Urknall, Sterne, schwarze Löcher

Sofies Welt

Die Romanfigur Sofie aus Jostein Gaarders Buch "Sofies Welt" ist wie geschaffen für einen Kurs zur Geschichte der Philosophie. Ihre Eigenschaften und Lebensumstände machen sie sehr empfänglich für einen derartigen Lehrgang. Schon der Name Sofie, der in anderer Schreibweise (Sophie) Bestandteil des Wortes Philosophie ist, gibt dem Leser einen Hinweis..

Pubertät

Sofie ist ein 15-jähriges Mädchen, das am Stadtrand von Oslo wohnt.
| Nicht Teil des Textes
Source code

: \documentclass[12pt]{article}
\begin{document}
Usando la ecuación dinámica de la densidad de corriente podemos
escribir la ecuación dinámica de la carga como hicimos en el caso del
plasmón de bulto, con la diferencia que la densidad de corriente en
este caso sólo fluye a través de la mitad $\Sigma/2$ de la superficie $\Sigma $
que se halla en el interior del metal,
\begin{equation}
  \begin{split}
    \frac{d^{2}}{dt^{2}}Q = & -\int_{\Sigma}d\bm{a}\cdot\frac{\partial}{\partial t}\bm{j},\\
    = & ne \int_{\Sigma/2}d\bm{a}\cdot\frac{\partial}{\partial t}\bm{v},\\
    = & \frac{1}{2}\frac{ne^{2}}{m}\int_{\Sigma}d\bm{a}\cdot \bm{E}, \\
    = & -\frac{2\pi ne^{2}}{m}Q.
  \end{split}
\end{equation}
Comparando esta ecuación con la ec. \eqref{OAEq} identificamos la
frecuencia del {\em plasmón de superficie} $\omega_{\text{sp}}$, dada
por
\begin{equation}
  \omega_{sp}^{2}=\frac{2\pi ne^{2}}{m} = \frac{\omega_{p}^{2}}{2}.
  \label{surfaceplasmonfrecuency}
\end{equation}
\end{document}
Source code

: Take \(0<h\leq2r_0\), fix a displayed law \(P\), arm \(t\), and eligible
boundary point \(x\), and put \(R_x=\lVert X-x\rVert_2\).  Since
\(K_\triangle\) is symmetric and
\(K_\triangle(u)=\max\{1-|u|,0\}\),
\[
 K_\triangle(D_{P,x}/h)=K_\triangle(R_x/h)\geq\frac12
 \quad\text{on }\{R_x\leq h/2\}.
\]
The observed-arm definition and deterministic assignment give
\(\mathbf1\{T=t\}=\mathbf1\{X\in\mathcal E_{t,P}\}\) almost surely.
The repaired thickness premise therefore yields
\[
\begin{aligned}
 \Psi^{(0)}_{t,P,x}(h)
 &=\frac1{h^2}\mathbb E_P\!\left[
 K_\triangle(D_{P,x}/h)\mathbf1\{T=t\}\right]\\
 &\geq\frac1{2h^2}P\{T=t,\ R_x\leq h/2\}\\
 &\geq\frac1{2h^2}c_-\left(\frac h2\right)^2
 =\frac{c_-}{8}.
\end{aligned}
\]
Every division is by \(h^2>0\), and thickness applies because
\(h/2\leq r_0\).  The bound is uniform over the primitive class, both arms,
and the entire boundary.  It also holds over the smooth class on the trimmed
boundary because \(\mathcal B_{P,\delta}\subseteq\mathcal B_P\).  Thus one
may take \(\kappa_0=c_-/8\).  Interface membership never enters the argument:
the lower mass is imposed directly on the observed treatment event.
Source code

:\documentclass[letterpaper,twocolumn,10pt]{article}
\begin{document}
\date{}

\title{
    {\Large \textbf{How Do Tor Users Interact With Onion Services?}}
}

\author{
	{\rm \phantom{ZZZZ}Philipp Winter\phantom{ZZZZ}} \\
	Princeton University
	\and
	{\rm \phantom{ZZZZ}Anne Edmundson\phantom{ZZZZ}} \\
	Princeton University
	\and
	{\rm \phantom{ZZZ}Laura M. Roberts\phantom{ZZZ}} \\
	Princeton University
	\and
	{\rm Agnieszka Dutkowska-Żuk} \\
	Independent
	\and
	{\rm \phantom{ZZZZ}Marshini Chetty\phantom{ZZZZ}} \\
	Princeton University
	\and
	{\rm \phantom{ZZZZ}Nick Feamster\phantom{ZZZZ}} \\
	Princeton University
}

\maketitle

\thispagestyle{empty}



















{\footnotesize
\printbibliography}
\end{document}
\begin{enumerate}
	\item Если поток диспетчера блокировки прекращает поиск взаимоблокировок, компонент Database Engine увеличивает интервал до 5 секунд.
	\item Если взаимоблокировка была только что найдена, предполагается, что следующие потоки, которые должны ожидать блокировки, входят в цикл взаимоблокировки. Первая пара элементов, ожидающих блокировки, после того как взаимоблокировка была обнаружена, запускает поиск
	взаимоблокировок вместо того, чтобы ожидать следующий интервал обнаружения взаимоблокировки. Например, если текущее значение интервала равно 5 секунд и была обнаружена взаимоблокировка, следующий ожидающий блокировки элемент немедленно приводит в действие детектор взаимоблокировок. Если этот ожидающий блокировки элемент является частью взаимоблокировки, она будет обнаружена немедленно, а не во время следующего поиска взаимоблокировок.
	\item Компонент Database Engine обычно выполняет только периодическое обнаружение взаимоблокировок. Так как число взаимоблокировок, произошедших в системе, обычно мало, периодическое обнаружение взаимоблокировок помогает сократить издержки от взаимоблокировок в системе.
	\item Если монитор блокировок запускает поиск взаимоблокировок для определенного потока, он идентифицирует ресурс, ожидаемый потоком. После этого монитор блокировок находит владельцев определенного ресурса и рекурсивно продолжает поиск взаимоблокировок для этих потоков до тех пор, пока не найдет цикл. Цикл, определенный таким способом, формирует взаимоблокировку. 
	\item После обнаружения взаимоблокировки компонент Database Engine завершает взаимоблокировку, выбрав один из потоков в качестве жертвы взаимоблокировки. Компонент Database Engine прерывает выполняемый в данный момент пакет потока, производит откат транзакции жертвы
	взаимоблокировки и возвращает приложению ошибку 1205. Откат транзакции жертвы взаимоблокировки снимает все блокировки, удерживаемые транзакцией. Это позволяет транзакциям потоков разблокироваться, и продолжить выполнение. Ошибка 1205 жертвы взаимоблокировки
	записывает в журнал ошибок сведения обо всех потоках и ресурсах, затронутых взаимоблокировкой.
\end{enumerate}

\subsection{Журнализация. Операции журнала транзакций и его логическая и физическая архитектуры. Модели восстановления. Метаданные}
Dass sie 15 Jahre alt ist, scheint insofern von Bedeutung, weil man sich in diesem Alter an der Schwelle zum Erwachsenwerden befindet.

In Gaarders Roman heißt es, dass Philosophie aus der Verwunderung über das Alltägliche entsteht. Je älter man werde, desto mehr habe man sich an die Welt gewöhnt und verliere dabei zusehends die Fähigkeit, sich zu wundern. Sophie steht genau auf der Stufe, wo sie sich noch nicht völlig an die Welt gewöhnt hat. Der geheimnisvolle Philosophielehrer des Romans will sie vor dem Zustand der "Normalisierung" bewahren.

Gaarder hat die Hauptfigur wahrscheinlich auch mit Spekulation auf seine Leser konstruiert: Sie sind mehrheitlich in Sofies Alter und identifizieren sich mit dem Mädchen.

 

Sozialer Hintergrund

Sofie stammt aus einer ganz normalen mittelständischen Familie. Philosophie gehört zum Alltag und erscheint nicht als Steckenpferd einer exklusiv eingestellten geistigen Elite.

Das Mädchen ist sehr einsam. Ihre Mutter arbeitet den ganzen Tag über und der Vater ist nur wenige Wochen im Jahr daheim, weil er als Kapitän zur See fährt. Als Ersatz für fehlendes Familienleben verfügt Sofie über eine Fülle von Haustieren.

Weil Sofie offensichtlich unter der Einsamkeit und an Langeweile leidet, fruchtet der Philosophiekurs bei ihr.

Es war wohl zu allen Zeiten so, dass der Mensch philosophiert hat, wenn er Zeit dazu hatte. Zu Beginn der so genannten "abendländischen Philosophie", etwa 600 v. Chr. im alten Griechenland, lebten die Menschen in den kulturellen Zentren in relativem Wohlstand. Sie hatten Sklaven, die notwendige Arbeit verrichteten, und so konnten sie es sich leisten, philosophischen Fragestellungen nachzugehen.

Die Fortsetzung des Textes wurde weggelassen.